◆ **Problem details**
Find every line in the data that contains the word "summary". Return each of those lines.

◆ **Information shown**
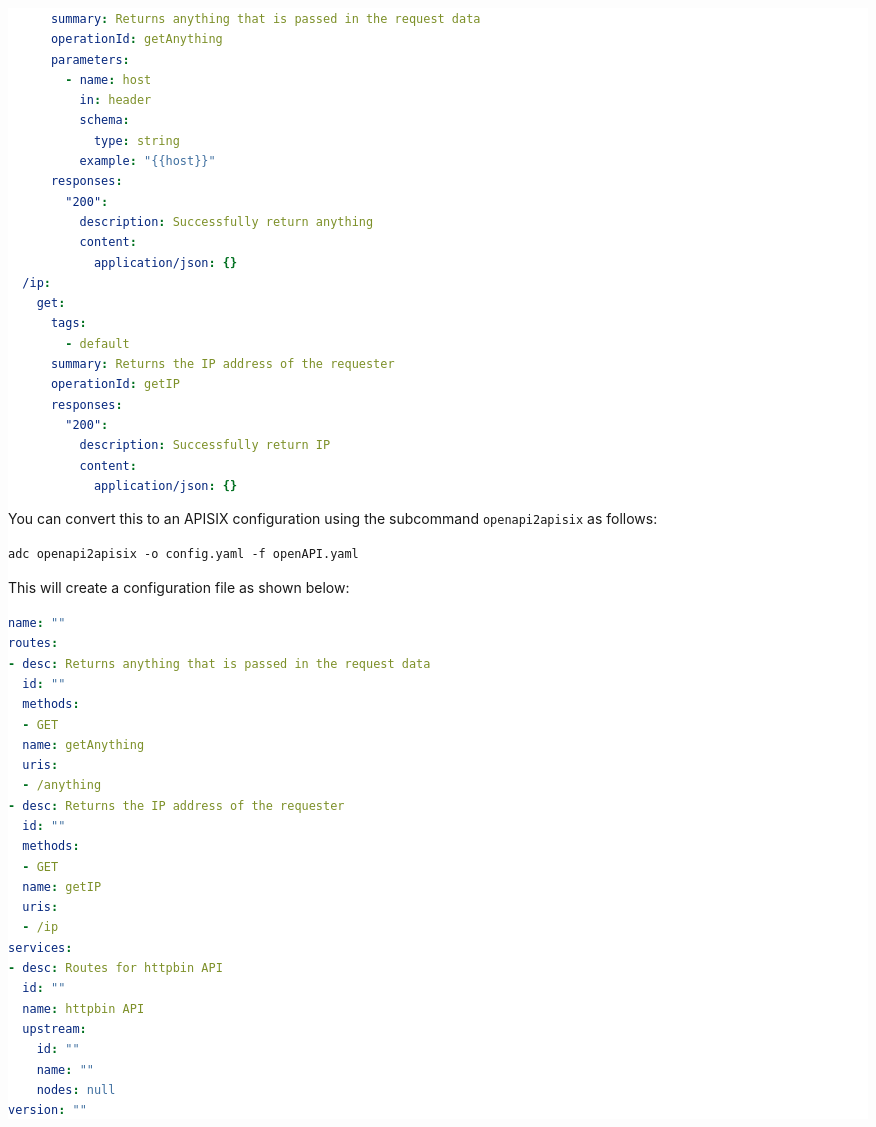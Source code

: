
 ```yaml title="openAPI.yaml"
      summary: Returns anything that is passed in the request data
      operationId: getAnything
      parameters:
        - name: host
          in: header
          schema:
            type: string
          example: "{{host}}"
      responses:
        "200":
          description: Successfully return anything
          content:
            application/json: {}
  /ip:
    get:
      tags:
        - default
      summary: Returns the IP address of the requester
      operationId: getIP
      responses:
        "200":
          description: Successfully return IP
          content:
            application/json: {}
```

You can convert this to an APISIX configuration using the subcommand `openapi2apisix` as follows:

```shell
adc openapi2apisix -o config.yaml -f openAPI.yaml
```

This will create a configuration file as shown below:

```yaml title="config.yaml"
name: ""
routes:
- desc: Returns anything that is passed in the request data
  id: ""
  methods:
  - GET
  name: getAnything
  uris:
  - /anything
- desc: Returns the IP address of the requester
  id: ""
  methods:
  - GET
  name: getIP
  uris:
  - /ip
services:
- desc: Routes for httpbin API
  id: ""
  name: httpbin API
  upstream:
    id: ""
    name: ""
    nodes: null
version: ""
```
* * *
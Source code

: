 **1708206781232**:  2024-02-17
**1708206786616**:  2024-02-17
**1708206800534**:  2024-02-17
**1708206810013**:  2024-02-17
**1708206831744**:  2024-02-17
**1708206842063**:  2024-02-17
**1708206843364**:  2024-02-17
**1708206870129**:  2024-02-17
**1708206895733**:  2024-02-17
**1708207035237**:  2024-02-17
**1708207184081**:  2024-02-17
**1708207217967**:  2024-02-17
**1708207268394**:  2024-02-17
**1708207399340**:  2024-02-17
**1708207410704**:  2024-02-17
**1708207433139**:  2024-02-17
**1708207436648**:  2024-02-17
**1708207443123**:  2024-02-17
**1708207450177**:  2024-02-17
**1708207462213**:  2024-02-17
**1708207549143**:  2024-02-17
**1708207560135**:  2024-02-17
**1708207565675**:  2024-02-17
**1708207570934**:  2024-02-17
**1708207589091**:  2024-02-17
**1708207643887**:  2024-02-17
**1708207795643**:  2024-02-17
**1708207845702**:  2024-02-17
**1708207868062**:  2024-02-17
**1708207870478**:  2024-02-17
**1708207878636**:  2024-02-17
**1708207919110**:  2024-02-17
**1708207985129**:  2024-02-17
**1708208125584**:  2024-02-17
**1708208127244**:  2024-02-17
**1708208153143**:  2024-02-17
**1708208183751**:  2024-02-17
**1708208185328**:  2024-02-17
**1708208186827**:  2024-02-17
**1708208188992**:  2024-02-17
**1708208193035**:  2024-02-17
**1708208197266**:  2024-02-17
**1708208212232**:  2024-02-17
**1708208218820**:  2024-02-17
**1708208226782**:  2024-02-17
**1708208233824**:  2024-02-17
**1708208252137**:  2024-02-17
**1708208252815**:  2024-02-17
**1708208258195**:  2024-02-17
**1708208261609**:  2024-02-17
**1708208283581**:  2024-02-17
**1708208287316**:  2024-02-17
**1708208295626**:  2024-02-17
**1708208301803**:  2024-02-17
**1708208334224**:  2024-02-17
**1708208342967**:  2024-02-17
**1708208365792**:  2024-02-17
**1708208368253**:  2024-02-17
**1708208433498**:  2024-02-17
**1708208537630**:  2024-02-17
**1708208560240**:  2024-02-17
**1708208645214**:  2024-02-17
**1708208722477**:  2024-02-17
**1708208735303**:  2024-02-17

◆ **Answer**
      summary: Returns anything that is passed in the request data
      summary: Returns the IP address of the requester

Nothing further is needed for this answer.